When I think of eyeglasses I think of glamorous people: Elton John, Elvis, Jackie O., and a few others that rocked some odd looking specks. But I also recall those glasses known as Clark Kent’s that were issued to military inductees. I never wanted those (and didn’t need glasses at that point), but some people even make those look glamorous. It is the search for that perfect pair of glasses or other fashion accessory that makes life quite exciting at times for some folks. I’m just satisfied to know where my glasses are located without having to resort to one of those ropes that tethers them around my neck. Maybe I’m trying not to look like a librarian?Never mind my lack of fashion, but I just read a book that reminded me that kids can even look cool in glasses as long as they are not the ones who have to wear them.
Glamorous Glasses is an all-too-cute story that should resonate with girls and their moms. Imagine what can happen when you wear a pair of prescription glasses that are not yours, and the person that should be wearing them doesn’t wear any. The story gets better when a shopping trip to the city is the background for the fun that ensues. Yes, the story is both fun and funny; it can be enjoyed at any pace by almost anyone- including boys.
School librarians will want to be sure to pick up this title for a variety of reasons. Yes, chief among those is a reminder that it can be quite cool to wear glasses. Secondly, this title is ripe for reading aloud by a bespeckled teacher or librarian. The vivid colors reinforce the sense of fashion that can be found in everyday items and how we can achieve that elusive glamorous effect. Well, everybody except me.
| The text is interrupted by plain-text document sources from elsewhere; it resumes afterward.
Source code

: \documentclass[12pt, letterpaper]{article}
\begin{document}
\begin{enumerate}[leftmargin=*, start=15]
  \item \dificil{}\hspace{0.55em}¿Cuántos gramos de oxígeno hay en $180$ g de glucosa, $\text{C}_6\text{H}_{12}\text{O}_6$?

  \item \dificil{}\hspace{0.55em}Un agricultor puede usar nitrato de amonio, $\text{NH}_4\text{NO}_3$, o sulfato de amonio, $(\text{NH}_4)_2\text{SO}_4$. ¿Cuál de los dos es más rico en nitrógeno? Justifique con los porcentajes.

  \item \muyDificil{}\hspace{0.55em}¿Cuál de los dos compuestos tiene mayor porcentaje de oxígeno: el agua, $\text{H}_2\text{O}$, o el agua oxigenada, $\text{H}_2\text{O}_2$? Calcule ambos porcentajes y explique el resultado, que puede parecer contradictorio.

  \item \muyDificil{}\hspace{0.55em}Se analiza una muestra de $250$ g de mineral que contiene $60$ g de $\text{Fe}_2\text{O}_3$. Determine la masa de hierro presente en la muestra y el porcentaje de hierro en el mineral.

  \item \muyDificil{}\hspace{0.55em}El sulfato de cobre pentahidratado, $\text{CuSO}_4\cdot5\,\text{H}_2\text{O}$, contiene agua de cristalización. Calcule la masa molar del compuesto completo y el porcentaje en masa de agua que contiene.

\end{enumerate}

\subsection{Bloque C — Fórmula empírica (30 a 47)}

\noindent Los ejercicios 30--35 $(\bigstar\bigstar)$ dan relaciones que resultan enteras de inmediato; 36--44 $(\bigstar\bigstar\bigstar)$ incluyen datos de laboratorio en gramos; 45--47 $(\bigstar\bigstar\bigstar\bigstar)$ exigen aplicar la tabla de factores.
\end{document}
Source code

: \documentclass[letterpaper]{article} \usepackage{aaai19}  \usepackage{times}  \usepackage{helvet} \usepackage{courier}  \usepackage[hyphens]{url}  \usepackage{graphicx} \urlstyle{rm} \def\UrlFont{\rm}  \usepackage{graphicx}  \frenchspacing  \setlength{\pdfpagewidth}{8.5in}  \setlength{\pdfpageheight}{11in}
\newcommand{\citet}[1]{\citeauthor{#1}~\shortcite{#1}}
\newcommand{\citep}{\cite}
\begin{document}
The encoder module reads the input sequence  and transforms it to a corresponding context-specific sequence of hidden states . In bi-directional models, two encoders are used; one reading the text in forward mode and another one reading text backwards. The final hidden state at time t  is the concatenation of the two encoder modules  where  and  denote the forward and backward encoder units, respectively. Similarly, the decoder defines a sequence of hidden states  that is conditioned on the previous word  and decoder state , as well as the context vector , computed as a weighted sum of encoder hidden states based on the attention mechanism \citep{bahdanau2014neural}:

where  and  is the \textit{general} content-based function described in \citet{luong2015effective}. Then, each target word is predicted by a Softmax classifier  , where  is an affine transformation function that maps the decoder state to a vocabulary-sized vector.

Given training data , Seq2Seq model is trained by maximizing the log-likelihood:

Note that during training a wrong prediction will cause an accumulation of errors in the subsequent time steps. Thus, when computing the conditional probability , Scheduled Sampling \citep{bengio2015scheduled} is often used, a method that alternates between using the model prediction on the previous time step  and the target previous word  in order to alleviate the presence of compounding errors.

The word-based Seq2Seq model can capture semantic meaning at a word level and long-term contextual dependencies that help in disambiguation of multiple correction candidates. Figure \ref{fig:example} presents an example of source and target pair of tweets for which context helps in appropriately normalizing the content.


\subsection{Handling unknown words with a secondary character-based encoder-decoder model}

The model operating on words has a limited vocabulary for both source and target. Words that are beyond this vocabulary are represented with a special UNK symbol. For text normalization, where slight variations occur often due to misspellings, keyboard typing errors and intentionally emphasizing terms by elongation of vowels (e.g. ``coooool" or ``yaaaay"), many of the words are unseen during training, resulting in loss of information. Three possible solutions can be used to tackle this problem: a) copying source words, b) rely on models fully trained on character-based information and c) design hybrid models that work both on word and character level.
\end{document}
London, Jonathan, and Gilles Eduar. Here Comes Doctor Hippo. Honesdale, Pa: Boyds Mills Press, 2012. Print.
I’m always amazed at animals that expertly mimic human behavior, and Dr. Hippo sure reminds me of countless boys and girls that have taken heartbeats, checked tonsils and conducted minor surgery all in the name of make-believe fun.
This fun–filled adventure is just the thing for parents to share with their emerging readers. Not only is the book predictable, but also it encourages vocalization and bonding. This is sure to be a bedtime favorite for many sessions even if it inspires much play beforehand. The story is solid in all the ways that children’s books should be and Eduar’s art is the perfect match for this tale providing its own predictability and easily understood interpretations.
Parents and libraries collecting early childhood literature can feel confident adding this to their collection knowing that it will become a favorite of kids and adults reading together and building relationships.